The New York City's YMCA Camp is a recreational and educational sleepover camp in Huguenot, New York and belonged to the YMCA of Greater New York.  While the YMCA operates day camps in the five boroughs of New York City, the Huguenot Camp was the only sleepover camp of the YMCA of New York City. The camp was created in 1918. In March 2021, it was announced that the camp was to be closed and sold.

Camp Talcott, Camp McAlister, and Camp Greenkill 
The camp is located in a mostly wooded area encompassing about 1,000 acres in the western part of  Huguenot. It contains three lakes; each lake has its eponymous camp,- Camp Talcott, Camp McAlister, and Camp Greenkill.  While Camp Talcott and McAllister are summer camps, the facilities at Greenkill are winterized. Greenkill is also home to the Mary French Rockefeller Educational Center and has a large gymnasium.

During the summer, the camp is a temporary home for about 1,200 -1,400 young people each season. For the local community, a day camp was created for the summer. In 2010, after the earthquake in Haiti, a group of Haitian children was sent to the camp to recover from the trauma.

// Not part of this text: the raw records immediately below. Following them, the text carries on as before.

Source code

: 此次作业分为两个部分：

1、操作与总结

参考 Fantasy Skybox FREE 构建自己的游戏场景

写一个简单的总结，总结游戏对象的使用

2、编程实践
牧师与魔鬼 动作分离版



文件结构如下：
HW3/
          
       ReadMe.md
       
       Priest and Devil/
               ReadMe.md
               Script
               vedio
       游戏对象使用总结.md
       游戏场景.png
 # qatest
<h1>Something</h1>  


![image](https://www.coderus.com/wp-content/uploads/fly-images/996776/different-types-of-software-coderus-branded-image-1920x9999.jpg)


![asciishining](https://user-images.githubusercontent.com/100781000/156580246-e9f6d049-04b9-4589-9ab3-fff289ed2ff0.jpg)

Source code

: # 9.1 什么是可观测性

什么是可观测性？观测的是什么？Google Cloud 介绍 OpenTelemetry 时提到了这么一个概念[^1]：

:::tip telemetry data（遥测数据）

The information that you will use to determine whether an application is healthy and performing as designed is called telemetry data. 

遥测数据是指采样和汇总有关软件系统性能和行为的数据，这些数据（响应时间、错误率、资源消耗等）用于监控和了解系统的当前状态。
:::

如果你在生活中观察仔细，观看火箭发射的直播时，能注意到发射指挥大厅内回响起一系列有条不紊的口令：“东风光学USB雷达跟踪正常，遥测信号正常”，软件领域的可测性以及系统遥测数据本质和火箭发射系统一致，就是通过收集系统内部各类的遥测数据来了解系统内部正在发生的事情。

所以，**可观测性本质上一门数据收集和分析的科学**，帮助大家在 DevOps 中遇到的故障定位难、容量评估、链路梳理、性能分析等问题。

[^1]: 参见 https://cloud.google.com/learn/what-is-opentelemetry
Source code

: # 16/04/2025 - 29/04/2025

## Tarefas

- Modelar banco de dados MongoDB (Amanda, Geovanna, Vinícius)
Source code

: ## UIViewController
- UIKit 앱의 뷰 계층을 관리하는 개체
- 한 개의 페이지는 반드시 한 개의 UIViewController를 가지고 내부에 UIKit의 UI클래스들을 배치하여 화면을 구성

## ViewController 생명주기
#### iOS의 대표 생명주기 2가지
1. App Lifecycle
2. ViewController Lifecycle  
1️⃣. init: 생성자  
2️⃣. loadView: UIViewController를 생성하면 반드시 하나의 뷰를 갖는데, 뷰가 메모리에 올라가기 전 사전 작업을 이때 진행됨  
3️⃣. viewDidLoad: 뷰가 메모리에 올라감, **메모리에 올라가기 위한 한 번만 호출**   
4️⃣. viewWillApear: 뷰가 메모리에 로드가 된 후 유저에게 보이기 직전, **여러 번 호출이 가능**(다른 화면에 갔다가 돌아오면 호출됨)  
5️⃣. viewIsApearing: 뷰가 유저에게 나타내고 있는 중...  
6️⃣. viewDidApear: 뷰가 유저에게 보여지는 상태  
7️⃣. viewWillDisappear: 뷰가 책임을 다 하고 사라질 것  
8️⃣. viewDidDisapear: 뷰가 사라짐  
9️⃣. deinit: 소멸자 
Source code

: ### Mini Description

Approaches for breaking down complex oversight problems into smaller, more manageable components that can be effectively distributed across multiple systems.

Campers are 7–16 years old and most come from NYC.  A majority of campers receive financial aid. Activities include social interactions of camp life and provide opportunities to participate in swimming, canoeing, archery, arts and crafts, field games, hiking, and more. Campers are supported by staff members. During summer, counselors and additional staff may come from many different countries. After the summer, Camps Talcott and McAlister are closed, while Camp Greenkill remains open for meetings and retreats.

Change in Ownership 
After more than a century of operation during which time, by one estimate, more than 100,000 young people experienced camp life, the YMCA of Greater New York announced its decision to sell the property in March 2021, citing overall losses in excess of $100 million due to the corona virus pandemic. The decision came as a surprise to the Camp's Board of Managers who were not consulted. Former campers, staff members and alumni rallied to save the camp.

In August 2021, it was announced that the Wend Collective had bought the camp with the intent to reach out to "the communities that historically attended the camps, the communities in which the camps are located, and the broader youth camp sector" and to continue to serve disadvantaged youth.